In theory, The Grad Club shouldn’t work as a live music venue. Housed in a Victorian brick duplex, the interior features a long, narrow room on the ground floor with a tiny stage. The main room can hold 100 people standing, at most, and 50 people seated.
Virginia Clark, longtime manager of The Grad Club, says that there are two components to the appeal of The Grad Club for musicians. The first is the great acoustics (complemented by the work of a great sound person at live events). And the second is the intimacy of the room.
“The ‘secret sauce’ of The Grad Club – and I’ve heard this from a lot of musicians – is the intimacy and the connection with the audience,” says Clark. “When they’re playing big stages, the audience is way back there. But here, they can connect with the audience. And the audience feels it, too. There’s just this awesome connection vibe between the musicians and the audience.”
The Tragically Hip performed at The Grad Club as students. Years later, so did Devan and Khalid. Jill Barber made her public debut as a singer at The Grad Club, when she was 16 years old. She was visiting her brother Matthew in Kingston, where he was a Queen’s student. During their visit, Matthew took Jill to The Grad Club, where there was an open mic night. Jill got up on the stage and sang “In the road,” a song by Weeping Tile, one of her favourite bands. Later, as a Queen’s student herself, Jill formed her first band, Bent Ivy. The “rockin’ folk” trio included Gary Lavallee on drums (LaVallee is the longtime owner of Kingston’s Zap Records) and Andy Shurvell on bass.
As a musician, like Sarah Harmer, Devan and Khalid, and other Kingston-based musicians, Barber took inspiration from her surroundings. Her 2002 song, “The Best View” was inspired by sitting on the roof of her student house on University Avenue.
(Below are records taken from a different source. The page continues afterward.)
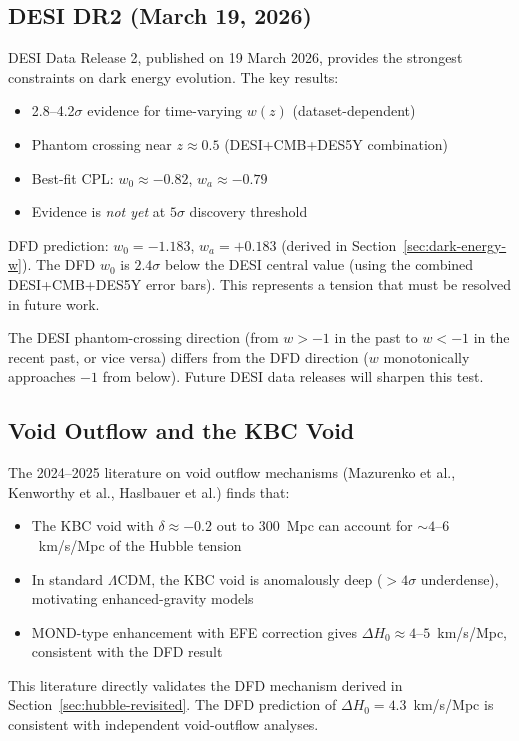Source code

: \documentclass[11pt]{article}
\theoremstyle{definition}
\theoremstyle{remark}
\begin{document}
\subsection{DESI DR2 (March 19, 2026)}

DESI Data Release 2, published on 19 March 2026, provides the strongest
constraints on dark energy evolution. The key results:
\begin{itemize}
\item 2.8--4.2$\sigma$ evidence for time-varying $w(z)$ (dataset-dependent)
\item Phantom crossing near $z \approx 0.5$ (DESI+CMB+DES5Y combination)
\item Best-fit CPL: $w_0 \approx -0.82$, $w_a \approx -0.79$
\item Evidence is \emph{not yet} at $5\sigma$ discovery threshold
\end{itemize}

DFD prediction: $w_0 = -1.183$, $w_a = +0.183$ (derived in
Section~\ref{sec:dark-energy-w}). The DFD $w_0$ is $2.4\sigma$ below
the DESI central value (using the combined DESI+CMB+DES5Y error bars).
This represents a tension that must be resolved in future work.

The DESI phantom-crossing direction (from $w > -1$ in the past to
$w < -1$ in the recent past, or vice versa) differs from the DFD
direction ($w$ monotonically approaches $-1$ from below). Future DESI
data releases will sharpen this test.

\subsection{Void Outflow and the KBC Void}

The 2024--2025 literature on void outflow mechanisms (Mazurenko et al.,
Kenworthy et al., Haslbauer et al.) finds that:
\begin{itemize}
\item The KBC void with $\delta \approx -0.2$ out to 300~Mpc can
  account for $\sim 4$--$6$~km/s/Mpc of the Hubble tension
\item In standard $\Lambda$CDM, the KBC void is anomalously deep
  ($> 4\sigma$ underdense), motivating enhanced-gravity models
\item MOND-type enhancement with EFE correction gives
  $\Delta H_0 \approx 4$--$5$~km/s/Mpc, consistent with the DFD result
\end{itemize}

This literature directly validates the DFD mechanism derived in
Section~\ref{sec:hubble-revisited}. The DFD prediction of
$\Delta H_0 = 4.3$~km/s/Mpc is consistent with independent void-outflow
analyses.
\end{document}
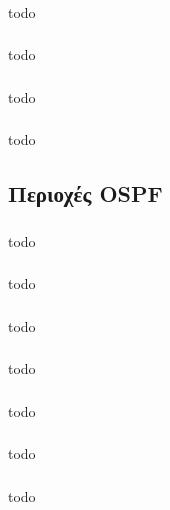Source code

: \documentclass[a4paper, 12pt]{article}
\begin{document}
		\subsubsection{}
			todo

		\subsubsection{}
			todo

		\subsubsection{}
			todo

		\subsubsection{}
			todo

	\subsection{Περιοχές OSPF}

		\subsubsection{}
			todo

		\subsubsection{}
			todo

		\subsubsection{}
			todo

		\subsubsection{}
			todo

		\subsubsection{}
			todo

		\subsubsection{}
			todo

		\subsubsection{}
			todo
\end{document}
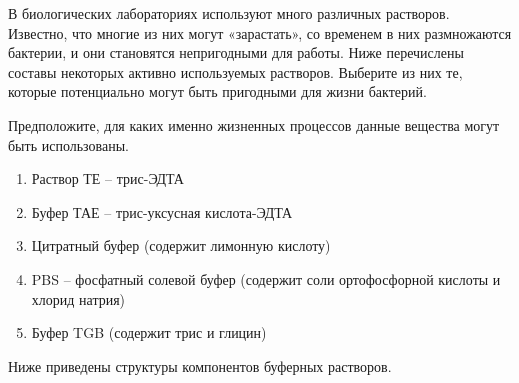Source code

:
В биологических лабораториях используют много различных растворов. Известно, что многие из них могут «зарастать», со временем в них размножаются бактерии, и они становятся непригодными для работы. Ниже перечислены составы некоторых активно используемых растворов. Выберите из них те, которые потенциально могут быть пригодными для жизни бактерий. 

Предположите, для каких именно жизненных процессов данные вещества могут быть использованы.

\begin{enumerate}
    \item Раствор ТЕ – трис-ЭДТА
    \item Буфер ТАЕ – трис-уксусная кислота-ЭДТА
    \item Цитратный буфер (содержит лимонную кислоту)
    \item PBS – фосфатный солевой буфер (содержит соли ортофосфорной кислоты и хлорид натрия)
    \item Буфер TGB (содержит трис и глицин)
\end{enumerate}

Ниже приведены структуры компонентов буферных растворов.


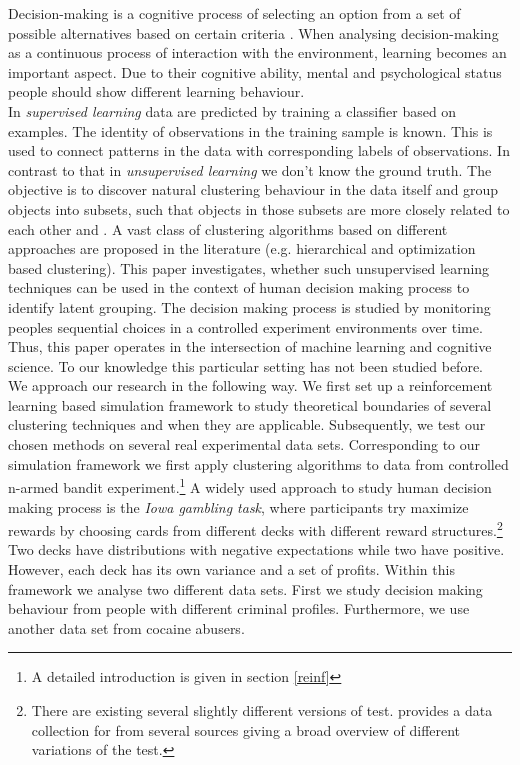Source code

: \documentclass[12pt,a4paper,bibliography=totocnumbered,listof=totocnumbered]{scrartcl}
\begin{document}
Decision-making is a cognitive process of selecting an option from a set of possible alternatives based on certain criteria \cite{Wang2007}. When analysing decision-making as a continuous process of interaction with the environment, learning becomes an important aspect. Due to their cognitive ability, mental and psychological status people should show different learning behaviour.\\
In \textit{supervised learning} data are predicted by training a classifier based on examples. The identity of observations in the training sample is known. This is used to connect patterns in the data with corresponding labels of observations. In contrast to that in \textit{unsupervised learning} we don't know the ground truth. The objective is to discover natural clustering behaviour in the data itself and group objects into subsets, such that objects in those subsets are more closely related to each other \cite[page 9 et. seqq.]{Murphy2012} and \cite[page 501 et. seqq.]{hastie}. A vast class of clustering algorithms based on different approaches are proposed in the literature (e.g. hierarchical and optimization based clustering). This paper investigates, whether such unsupervised learning techniques can be used in the context of human decision making process to identify latent grouping. The decision making process is studied by monitoring peoples sequential choices in a controlled experiment environments over time. Thus, this paper operates in the intersection of machine learning and cognitive science. To our knowledge this particular setting has not been studied before.\\
We approach our research in the following way. We first set up a reinforcement learning based simulation framework to study theoretical boundaries of several clustering techniques and when they are applicable.
 Subsequently, we test our chosen methods on several  real experimental data sets. Corresponding to our simulation framework we first apply clustering algorithms to data from controlled n-armed bandit experiment.\footnote{A detailed introduction is given in section \ref{reinf}} A widely used approach to study human decision making process is the \textit{Iowa gambling task}, where participants try maximize rewards by choosing cards from different decks with different reward structures.\footnote{There are existing several slightly different versions of test. \cite{Steingroever2015} provides a data collection for from several sources giving a broad overview of different variations of the test.} Two decks have distributions with negative expectations while two have positive. However, each deck has its own variance and a set of profits.  Within this framework we analyse two different data sets. First we study decision making behaviour from people with different criminal profiles. Furthermore, we use another data set from cocaine abusers.\\
\end{document}
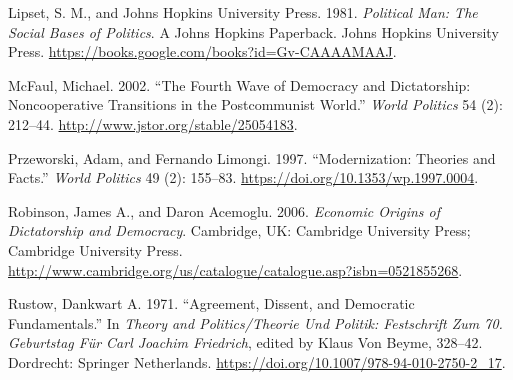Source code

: \documentclass[12pt,]{article}
\begin{document}
\leavevmode\hypertarget{ref-lipset}{}%
Lipset, S. M., and Johns Hopkins University Press. 1981. \emph{Political
Man: The Social Bases of Politics}. A Johns Hopkins Paperback. Johns
Hopkins University Press.
\url{https://books.google.com/books?id=Gv-CAAAAMAAJ}.

\leavevmode\hypertarget{ref-mcfaul}{}%
McFaul, Michael. 2002. ``The Fourth Wave of Democracy and Dictatorship:
Noncooperative Transitions in the Postcommunist World.'' \emph{World
Politics} 54 (2): 212--44. \url{http://www.jstor.org/stable/25054183}.

\leavevmode\hypertarget{ref-przeworski}{}%
Przeworski, Adam, and Fernando Limongi. 1997. ``Modernization: Theories
and Facts.'' \emph{World Politics} 49 (2): 155--83.
\url{https://doi.org/10.1353/wp.1997.0004}.

\leavevmode\hypertarget{ref-robinson}{}%
Robinson, James A., and Daron Acemoglu. 2006. \emph{Economic Origins of
Dictatorship and Democracy}. Cambridge, UK: Cambridge University Press;
Cambridge University Press.
\url{http://www.cambridge.org/us/catalogue/catalogue.asp?isbn=0521855268}.

\leavevmode\hypertarget{ref-rustow}{}%
Rustow, Dankwart A. 1971. ``Agreement, Dissent, and Democratic
Fundamentals.'' In \emph{Theory and Politics/Theorie Und Politik:
Festschrift Zum 70. Geburtstag Für Carl Joachim Friedrich}, edited by
Klaus Von Beyme, 328--42. Dordrecht: Springer Netherlands.
\url{https://doi.org/10.1007/978-94-010-2750-2_17}.





\newpage
\singlespacing 
\end{document}

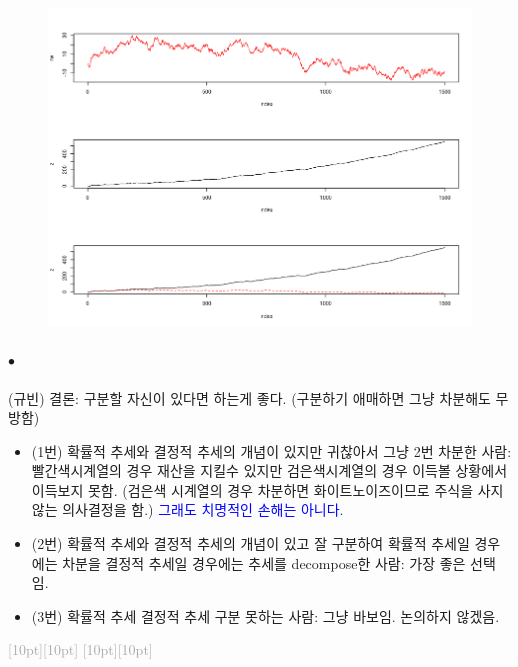 \documentclass[12pt,oneside,english]{book}
\newcommand{\rdash}{\noindent \textcolor{darkgray}{ \raisebox{-1.9pt}[10pt][10pt]{\leafright} \hrulefill \raisebox{-1.9pt}[10pt][10pt]{\leafright \decofourleft \decothreeleft  \aldineright \decotwo \floweroneleft \decoone}}}
\def\ck{\paragraph{\Large$\bullet$}\Large}
\begin{document}
\begin{figure}[h]
\includegraphics[width=1\textwidth]{fig2.png}
\end{figure}


\ck (규빈) 결론: 구분할 자신이 있다면 하는게 좋다. (구분하기 애매하면 그냥 차분해도 무방함)
\begin{itemize}
	\item (1번) 확률적 추세와 결정적 추세의 개념이 있지만 귀찮아서 그냥 2번 차분한 사람: 빨간색시계열의 경우 재산을 지킬수 있지만 검은색시계열의 경우 이득볼 상황에서 이득보지 못함. (검은색 시계열의 경우 차분하면 화이트노이즈이므로 주식을 사지 않는 의사결정을 함.) \textcolor{blue}{그래도 치명적인 손해는 아니다.}
	\item (2번) 확률적 추세와 결정적 추세의 개념이 있고 잘 구분하여 확률적 추세일 경우에는 차분을 결정적 추세일 경우에는 추세를 decompose한 사람: 가장 좋은 선택임.  
	\item (3번) 확률적 추세 결정적 추세 구분 못하는 사람: 그냥 바보임. 논의하지 않겠음. 
\end{itemize}

\rdash 
\end{document}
Stars, Grizzly Bear, Alex Cuba, NQ Arbuckle, the Sadies, Danny Michel, Alvvays, METZ, Hannah Georgas: they’ve all performed here. And sometimes, musicians make surprise appearances on the tiny Grad Club stage.
Neko Case was in attendance when the Sadies were performing: after the band’s first set, she asked Clark if she could join the band on stage for their second set. Clark recalls, “She said, ‘we’re going to be playing New York City on the weekend, and I’d love to warm up the songs with the Sadies.’ It was a magical set.”
Another time, Sarah Harmer and Weeping Tile were performing a benefit show for the Salvation Army winter relief fund at The Grad Club. Bruce Cockburn showed up at the door: the members of Weeping Tile insisted that he get on stage with them to do a song “as the price of admission” to the sold-out show, which he gladly did.